Second, the site would leverage basic social media concepts to define that all-important filter of what makes for interesting content.  Most social media sites use two basic filters – ‘show me what’s interesting to everybody’, and ‘show me what’s interesting within my group of friends’.  Drifft would have the option to use these filters, but would also have the option to ‘show me what’s interesting to people who are similar to me’.  To accomplish this, users could fill out a quick personality profile (something like a Meyers-Briggs personality test) or a pop-culture compatibility comparison (top movies, books, TV shows).  Then, users could choose to see sites that are of interest to other people that are strangers but have similar personalities, likes/dislikes, etc..

And finally, to give just a little more insight as to what the heck I’m talking about here, I did a quick-n-dirty mockup on the idea using my favorite image editing tool of the year, Power Point 2007. DrifftMockup

 

 

 

 

 

 

 

 

 

 

Thanks to all my millions (OK, tens) of readers who have been following this blog through the first 100 ideas.  I’ve got some exciting things planned around this blog which will probably go live in early March, so definitely stay tuned!
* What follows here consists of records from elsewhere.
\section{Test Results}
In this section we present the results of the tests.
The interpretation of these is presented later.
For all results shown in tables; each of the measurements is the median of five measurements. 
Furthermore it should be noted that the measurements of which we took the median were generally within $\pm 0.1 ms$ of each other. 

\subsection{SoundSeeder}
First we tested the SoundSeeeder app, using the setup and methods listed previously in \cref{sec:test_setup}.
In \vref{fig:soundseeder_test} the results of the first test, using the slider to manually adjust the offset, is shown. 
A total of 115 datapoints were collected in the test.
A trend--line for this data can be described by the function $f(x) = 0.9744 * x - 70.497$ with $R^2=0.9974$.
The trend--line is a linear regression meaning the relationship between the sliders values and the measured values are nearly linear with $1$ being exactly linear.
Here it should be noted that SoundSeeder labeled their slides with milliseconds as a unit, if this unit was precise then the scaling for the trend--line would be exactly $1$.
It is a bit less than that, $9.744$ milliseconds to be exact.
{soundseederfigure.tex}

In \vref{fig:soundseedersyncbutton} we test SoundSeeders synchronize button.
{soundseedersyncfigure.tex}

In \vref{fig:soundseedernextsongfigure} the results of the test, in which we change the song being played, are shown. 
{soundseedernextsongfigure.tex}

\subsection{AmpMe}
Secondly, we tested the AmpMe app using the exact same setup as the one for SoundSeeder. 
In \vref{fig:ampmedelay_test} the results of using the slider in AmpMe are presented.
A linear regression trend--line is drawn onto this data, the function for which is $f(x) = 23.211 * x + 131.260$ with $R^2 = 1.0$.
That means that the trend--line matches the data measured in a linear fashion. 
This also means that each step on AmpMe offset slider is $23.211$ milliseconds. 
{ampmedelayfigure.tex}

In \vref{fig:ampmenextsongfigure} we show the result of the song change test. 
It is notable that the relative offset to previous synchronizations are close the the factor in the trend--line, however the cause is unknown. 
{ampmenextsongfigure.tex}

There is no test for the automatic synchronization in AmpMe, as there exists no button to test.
Startup #99 – Music Concierge

music1

Shhhh…I’m getting my wife a Zune for Christmas.  Seriously, if you know her, don’t tell her.  It’s a huge secret.  She has no idea it’s coming.  The only tiny clue she might use to figure it out is the Fed-Ex box that came when she was home alone that HAD THE WORD ZUNE PLASTERED ACROSS THE FRONT!!!  Thanks, Zune shipping guys, really appreciated that one.  :)
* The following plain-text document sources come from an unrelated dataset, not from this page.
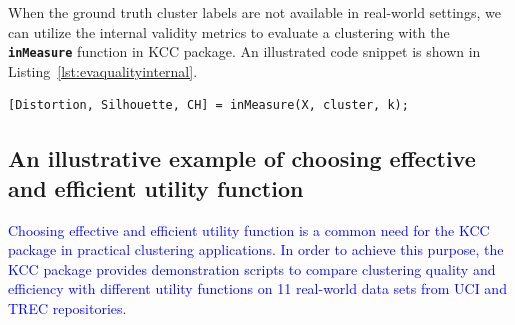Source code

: \documentclass[10pt]{acmtrans2e}
\newcommand{\package}[1]{\textsf{#1}\xspace} %
\newcommand{\function}[1]{\textbf{\texttt{#1}}}
\begin{document}
When the ground truth cluster labels are not available in real-world settings, we can utilize the internal validity metrics to evaluate a clustering with the \function{inMeasure} function in \package{KCC} package. An illustrated code snippet is shown in Listing~\ref{lst:evaqualityinternal}.
\begin{lstlisting}[caption={Using \function{inMeasure} to evaluate the clustering quality.},label=lst:evaqualityinternal]
[Distortion, Silhouette, CH] = inMeasure(X, cluster, k);
\end{lstlisting}

\subsection{An illustrative example of choosing effective and efficient utility function}\label{subsec:example1}
\textcolor{blue}{Choosing effective and efficient utility function is a common need for the \package{KCC} package in practical clustering applications. In order to achieve this purpose, the \package{KCC} package provides demonstration scripts to compare clustering quality and efficiency with different utility functions on 11 real-world data sets from UCI and TREC repositories.}
\end{document}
Anywho, today’s idea is a Zune plug-in that downloads a customized selection of new music automagically to your device.  I see this as a completely passive, mobile version of a service like Last.fm, Pandora, iLike, etc..  Here’s how this would work.  First, you would sign up for an account and answer a few simple questions to get a starting point for the style of music that you might like.  The service would then download ten new tracks to your device, using the same “three free plays” approach that Zune uses for sampling shared music.  If there is a song that you like, you would then have the option to purchase it.  If you don’t like it, or don’t listen to it within a week, the next time you synch your Zune the service would remove those songs and load up more songs that you might enjoy.  Of course, the service would track the songs that you purchased vs the songs you didn’t like to further customize the songs that get delivered via the service.
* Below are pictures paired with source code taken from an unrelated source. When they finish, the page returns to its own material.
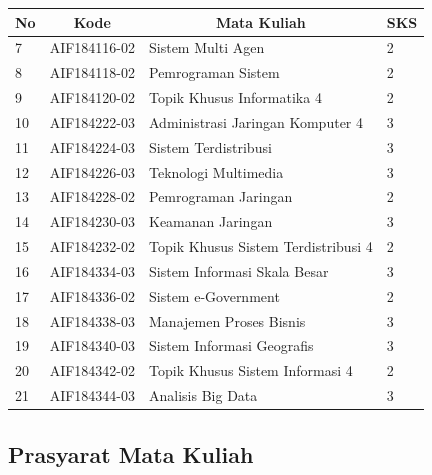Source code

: \begin{table}[H]
	\centering
		\begin{tabular}{|p{0.5cm}|p{2.85cm}|p{4.95cm}|p{2.7cm}|}
			\hline
			\multicolumn{1}{|c|}{\textbf{No}} & \multicolumn{1}{c|}{\textbf{Kode}} & \multicolumn{1}{c|}{\textbf{Mata Kuliah}} & \multicolumn{1}{c|}{\textbf{SKS}} \\ \hline
7   & AIF184116-02    & Sistem Multi Agen                          & 2   \\ \hline
8   & AIF184118-02    & Pemrograman Sistem                         & 2   \\ \hline
9   & AIF184120-02    & Topik Khusus Informatika 4                 & 2   \\ \hline
10  & AIF184222-03    & Administrasi Jaringan Komputer 4           & 3   \\ \hline
11  & AIF184224-03    & Sistem Terdistribusi                       & 3   \\ \hline
12  & AIF184226-03    & Teknologi Multimedia                       & 3   \\ \hline
13  & AIF184228-02    & Pemrograman Jaringan                       & 2   \\ \hline
14  & AIF184230-03    & Keamanan Jaringan                          & 3   \\ \hline
15  & AIF184232-02    & Topik Khusus Sistem Terdistribusi 4        & 2   \\ \hline
16  & AIF184334-03    & Sistem Informasi Skala Besar               & 3   \\ \hline
17  & AIF184336-02    & Sistem e-Government                        & 2   \\ \hline
18  & AIF184338-03    & Manajemen Proses Bisnis                    & 3   \\ \hline
19  & AIF184340-03    & Sistem Informasi Geografis                 & 3   \\ \hline
20  & AIF184342-02    & Topik Khusus Sistem Informasi 4            & 2   \\ \hline
21  & AIF184344-03 & Analisis Big Data                          & 3   \\ \hline
		\end{tabular}
	\label{tab:kuliahpilihan_3}
\end{table}

\subsection{Prasyarat Mata Kuliah}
Where’s the monetization?  First, if the service takes off and builds a large enough user base, it might be a good acquisition target (MS could build the feature, but might pay for the built-in community, similar to CBS’s $280M deal with Last.fm).  The other option might be an affiliate-type fee, where the company would get X% of all recommended songs that ultimately got purchased.

Hmmmm…this got me thinking…how cool would it be to have a Zune or iPod development platform where devs could build music-related apps and plug-ins like this?  That would be awesome, like the Facebook platform for music!  What do you guys think?  Any chance for that in the future, or is it way too small of a niche?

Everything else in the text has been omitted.